WHAT TO WORK ON
Every line below between the line holding "- **Namespaces**: Provides" and the line holding "- **Kubelet**: An", inclusive, should be repeated exactly, and all other lines omitted.

DATA FOR THIS EXERCISE
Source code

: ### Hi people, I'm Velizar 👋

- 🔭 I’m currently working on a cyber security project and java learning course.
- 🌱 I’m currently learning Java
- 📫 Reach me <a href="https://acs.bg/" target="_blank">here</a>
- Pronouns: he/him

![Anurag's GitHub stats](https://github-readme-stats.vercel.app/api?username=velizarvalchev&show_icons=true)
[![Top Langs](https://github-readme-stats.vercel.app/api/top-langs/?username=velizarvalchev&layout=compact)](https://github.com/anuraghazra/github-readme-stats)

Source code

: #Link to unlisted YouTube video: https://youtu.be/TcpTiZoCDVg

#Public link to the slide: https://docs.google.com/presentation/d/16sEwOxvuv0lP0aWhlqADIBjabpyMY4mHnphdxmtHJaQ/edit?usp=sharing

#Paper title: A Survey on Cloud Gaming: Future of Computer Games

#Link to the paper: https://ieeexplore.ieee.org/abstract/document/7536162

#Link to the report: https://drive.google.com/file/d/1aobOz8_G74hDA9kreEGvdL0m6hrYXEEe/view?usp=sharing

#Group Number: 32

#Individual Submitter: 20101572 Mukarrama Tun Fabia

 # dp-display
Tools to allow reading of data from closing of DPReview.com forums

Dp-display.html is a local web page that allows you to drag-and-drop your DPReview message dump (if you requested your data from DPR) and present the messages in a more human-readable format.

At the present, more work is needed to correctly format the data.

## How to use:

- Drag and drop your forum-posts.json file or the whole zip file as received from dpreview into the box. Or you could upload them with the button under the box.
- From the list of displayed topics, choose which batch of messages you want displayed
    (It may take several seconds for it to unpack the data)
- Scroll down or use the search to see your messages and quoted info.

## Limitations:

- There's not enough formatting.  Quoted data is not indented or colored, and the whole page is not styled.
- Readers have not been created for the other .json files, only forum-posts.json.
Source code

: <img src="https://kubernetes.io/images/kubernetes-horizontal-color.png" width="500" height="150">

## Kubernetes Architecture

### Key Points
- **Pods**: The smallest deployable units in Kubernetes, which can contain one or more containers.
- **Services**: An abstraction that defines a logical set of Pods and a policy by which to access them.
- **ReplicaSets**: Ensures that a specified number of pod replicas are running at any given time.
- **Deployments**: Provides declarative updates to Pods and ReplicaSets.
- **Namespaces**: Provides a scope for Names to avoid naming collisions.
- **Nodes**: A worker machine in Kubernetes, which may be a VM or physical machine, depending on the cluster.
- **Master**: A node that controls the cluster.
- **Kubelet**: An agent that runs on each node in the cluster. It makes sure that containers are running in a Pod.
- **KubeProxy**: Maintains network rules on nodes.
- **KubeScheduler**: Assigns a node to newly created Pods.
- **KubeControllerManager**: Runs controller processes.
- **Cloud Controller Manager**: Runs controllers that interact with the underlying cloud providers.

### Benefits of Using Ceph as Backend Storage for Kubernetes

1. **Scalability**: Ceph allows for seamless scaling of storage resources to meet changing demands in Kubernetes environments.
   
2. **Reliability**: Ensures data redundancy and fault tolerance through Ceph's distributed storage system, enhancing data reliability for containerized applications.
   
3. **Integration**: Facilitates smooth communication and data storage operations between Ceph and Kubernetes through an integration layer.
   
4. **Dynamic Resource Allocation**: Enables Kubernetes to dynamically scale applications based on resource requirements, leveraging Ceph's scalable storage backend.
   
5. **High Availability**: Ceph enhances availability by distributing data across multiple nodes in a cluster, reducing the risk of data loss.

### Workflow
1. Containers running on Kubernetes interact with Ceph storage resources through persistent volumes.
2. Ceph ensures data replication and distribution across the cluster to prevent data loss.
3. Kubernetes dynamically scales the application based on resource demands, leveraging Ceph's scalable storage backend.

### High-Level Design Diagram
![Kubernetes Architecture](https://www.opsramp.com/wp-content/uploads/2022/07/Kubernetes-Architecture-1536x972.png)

OUTPUT FOR THIS TASK
- **Namespaces**: Provides a scope for Names to avoid naming collisions.
- **Nodes**: A worker machine in Kubernetes, which may be a VM or physical machine, depending on the cluster.
- **Master**: A node that controls the cluster.
- **Kubelet**: An agent that runs on each node in the cluster. It makes sure that containers are running in a Pod.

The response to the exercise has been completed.